High-ranking City Council officials said on Monday that new cable TV entrants would have to follow the same guidelines as existing franchise-owners, including financial contributions to public access channels.
If the City Council approves the cable franchise TV process, the city’s Department of Information Technology and Telecommunications will begin accepting proposals from Verizon Communications Inc. and any other provider who wants a TV franchise in New York City.
DoITT grants non-exclusive cable TV franchises.
"It is too premature to outline new franchise agreements," said Radhika Karmarkar, DoITT senior counsel for regulatory and legislative affairs during her testimonial before the City Council. However, she assured City Council members that those detailed discussions will take place with Verizon once the city is allowed to grant new cable TV franchises.

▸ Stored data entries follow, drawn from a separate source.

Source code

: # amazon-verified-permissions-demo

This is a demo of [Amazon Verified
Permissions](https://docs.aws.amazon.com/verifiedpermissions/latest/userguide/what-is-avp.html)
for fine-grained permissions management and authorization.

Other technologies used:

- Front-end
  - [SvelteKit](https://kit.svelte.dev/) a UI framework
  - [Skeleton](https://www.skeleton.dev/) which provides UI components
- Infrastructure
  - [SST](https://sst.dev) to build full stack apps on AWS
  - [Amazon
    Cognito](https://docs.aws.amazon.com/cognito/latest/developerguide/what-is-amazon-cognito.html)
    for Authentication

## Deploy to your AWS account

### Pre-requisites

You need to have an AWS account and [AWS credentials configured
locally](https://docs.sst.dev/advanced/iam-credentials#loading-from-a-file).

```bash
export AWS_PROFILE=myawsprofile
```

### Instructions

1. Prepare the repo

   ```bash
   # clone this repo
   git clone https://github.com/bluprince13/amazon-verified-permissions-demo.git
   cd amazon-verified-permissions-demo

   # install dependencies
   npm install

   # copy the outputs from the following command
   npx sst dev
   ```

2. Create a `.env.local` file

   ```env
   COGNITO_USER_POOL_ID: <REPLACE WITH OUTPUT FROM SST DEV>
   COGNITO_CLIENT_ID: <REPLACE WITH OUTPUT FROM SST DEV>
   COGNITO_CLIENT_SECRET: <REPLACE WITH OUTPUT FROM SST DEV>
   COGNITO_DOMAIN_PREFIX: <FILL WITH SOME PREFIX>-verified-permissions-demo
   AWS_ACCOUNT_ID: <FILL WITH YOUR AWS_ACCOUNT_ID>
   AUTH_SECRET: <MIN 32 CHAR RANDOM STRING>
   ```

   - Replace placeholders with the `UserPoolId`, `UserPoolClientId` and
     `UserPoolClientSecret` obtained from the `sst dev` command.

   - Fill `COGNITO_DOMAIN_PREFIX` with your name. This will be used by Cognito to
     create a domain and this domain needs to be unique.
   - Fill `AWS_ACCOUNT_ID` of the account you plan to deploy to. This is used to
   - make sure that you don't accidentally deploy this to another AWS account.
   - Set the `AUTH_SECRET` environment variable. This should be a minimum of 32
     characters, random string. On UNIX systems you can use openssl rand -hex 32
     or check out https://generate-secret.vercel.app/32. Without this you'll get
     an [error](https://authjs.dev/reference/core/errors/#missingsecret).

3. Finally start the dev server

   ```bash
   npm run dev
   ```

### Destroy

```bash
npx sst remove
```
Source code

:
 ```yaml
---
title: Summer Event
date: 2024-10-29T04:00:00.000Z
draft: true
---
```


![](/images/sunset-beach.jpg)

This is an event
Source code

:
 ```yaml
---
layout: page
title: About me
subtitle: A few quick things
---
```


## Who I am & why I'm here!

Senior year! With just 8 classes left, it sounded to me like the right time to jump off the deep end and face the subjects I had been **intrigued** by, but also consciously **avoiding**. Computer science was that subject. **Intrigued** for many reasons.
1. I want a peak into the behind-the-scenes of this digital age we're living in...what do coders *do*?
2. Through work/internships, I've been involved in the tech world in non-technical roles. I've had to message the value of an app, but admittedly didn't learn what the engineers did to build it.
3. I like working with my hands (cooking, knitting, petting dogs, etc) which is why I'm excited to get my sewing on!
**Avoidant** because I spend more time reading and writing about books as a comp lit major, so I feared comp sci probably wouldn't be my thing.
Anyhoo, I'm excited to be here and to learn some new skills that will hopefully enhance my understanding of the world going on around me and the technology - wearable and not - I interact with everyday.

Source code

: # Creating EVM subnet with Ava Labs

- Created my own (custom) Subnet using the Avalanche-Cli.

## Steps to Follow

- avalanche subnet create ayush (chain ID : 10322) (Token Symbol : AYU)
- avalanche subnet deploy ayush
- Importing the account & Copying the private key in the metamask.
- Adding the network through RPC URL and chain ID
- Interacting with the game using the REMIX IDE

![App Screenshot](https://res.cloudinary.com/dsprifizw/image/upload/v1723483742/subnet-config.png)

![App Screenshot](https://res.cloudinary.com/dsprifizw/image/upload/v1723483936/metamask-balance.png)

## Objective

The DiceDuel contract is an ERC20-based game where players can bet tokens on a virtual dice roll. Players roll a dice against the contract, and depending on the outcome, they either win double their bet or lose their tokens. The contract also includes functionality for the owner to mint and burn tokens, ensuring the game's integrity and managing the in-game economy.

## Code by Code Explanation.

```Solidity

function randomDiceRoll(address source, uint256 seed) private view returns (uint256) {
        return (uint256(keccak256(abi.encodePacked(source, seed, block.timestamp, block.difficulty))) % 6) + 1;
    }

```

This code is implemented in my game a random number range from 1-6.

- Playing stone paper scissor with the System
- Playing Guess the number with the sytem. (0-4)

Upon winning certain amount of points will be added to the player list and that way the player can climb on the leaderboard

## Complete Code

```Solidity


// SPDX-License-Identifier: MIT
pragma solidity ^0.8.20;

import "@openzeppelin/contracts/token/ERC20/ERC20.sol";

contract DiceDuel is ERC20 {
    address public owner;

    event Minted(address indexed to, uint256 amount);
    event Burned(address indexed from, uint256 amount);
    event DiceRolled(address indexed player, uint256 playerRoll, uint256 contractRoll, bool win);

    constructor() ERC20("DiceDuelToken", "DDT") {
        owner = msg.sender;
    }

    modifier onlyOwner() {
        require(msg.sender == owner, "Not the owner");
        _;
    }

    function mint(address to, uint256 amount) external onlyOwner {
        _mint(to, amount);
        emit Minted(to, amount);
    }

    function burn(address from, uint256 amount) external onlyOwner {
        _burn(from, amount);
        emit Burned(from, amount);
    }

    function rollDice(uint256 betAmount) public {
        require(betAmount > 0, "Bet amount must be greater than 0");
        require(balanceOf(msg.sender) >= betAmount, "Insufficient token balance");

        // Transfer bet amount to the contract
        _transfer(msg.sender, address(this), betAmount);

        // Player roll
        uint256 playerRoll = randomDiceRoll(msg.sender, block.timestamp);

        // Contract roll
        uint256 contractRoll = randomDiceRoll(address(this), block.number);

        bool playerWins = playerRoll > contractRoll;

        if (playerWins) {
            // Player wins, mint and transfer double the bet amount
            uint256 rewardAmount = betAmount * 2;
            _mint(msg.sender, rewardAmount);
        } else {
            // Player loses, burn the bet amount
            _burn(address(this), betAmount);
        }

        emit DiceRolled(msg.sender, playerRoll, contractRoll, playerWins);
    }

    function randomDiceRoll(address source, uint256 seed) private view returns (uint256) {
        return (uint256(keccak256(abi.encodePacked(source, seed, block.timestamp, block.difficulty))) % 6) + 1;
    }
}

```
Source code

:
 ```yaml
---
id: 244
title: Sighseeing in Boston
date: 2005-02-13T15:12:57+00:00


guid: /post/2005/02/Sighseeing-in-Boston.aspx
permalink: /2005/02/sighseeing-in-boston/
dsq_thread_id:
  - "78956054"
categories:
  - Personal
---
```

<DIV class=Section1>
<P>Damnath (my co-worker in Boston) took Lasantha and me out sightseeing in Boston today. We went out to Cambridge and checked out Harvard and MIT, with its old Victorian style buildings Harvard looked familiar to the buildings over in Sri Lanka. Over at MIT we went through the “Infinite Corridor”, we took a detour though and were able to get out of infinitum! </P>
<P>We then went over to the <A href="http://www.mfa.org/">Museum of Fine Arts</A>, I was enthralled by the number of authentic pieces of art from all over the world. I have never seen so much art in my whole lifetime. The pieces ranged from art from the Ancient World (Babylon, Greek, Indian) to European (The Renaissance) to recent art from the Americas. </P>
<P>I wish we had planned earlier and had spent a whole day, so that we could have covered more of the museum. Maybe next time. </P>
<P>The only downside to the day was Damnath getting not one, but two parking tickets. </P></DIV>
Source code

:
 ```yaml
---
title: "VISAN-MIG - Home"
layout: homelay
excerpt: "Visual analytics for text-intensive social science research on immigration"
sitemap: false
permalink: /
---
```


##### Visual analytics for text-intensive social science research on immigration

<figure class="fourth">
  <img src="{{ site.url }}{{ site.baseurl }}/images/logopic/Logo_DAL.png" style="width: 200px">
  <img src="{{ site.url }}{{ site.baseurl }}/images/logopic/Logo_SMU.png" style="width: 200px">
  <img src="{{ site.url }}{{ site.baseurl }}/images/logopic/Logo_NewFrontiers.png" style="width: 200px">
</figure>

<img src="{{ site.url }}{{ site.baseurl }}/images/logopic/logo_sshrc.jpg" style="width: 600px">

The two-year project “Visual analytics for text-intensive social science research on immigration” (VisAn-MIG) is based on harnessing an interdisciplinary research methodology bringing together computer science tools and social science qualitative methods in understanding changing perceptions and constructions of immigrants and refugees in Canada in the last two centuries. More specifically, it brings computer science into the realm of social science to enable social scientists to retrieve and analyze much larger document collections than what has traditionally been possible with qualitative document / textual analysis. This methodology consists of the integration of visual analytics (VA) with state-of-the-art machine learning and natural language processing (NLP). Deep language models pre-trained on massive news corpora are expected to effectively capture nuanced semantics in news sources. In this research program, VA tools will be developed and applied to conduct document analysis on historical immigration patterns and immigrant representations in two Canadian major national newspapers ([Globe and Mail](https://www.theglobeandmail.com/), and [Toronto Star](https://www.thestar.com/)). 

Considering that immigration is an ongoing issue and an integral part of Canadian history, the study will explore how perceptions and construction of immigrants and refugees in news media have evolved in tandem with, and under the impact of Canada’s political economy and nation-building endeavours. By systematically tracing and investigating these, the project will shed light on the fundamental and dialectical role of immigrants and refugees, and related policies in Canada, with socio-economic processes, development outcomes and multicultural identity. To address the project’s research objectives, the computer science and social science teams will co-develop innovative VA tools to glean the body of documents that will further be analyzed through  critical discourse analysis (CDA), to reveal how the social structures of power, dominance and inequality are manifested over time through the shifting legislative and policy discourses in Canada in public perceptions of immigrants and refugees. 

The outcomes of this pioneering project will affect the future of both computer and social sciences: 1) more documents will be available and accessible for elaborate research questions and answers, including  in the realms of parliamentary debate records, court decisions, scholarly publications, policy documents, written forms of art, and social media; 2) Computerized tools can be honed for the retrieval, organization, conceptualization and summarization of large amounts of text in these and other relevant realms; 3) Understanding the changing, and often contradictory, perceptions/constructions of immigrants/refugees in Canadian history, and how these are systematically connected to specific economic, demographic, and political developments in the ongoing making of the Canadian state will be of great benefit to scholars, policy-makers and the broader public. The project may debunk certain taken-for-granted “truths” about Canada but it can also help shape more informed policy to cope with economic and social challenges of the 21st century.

Time Warner Inc. currently has seven cable TV franchises and Cablevision Systems Corp. has two franchises -- both covering specific boroughs of the city. RCN Corp. holds one open video franchise, which allows it to offer TV in the city without holding a franchise.
Time Warner and Cablevision have already begun the process of renewing their franchises with the city which will expire in 2008, while RCN may have to apply for a franchise when its agreement ends at the end of next year.
The city may consider granting a citywide franchise requiring a provider to offer TV to the entire city or it may redefine those franchise areas, said Ms. Karmarkar.
According to DoITT, Time Warner has the most cable TV subscribers in the city with about 1.1 million, Cablevision has 600,000 and RCN has 100,000.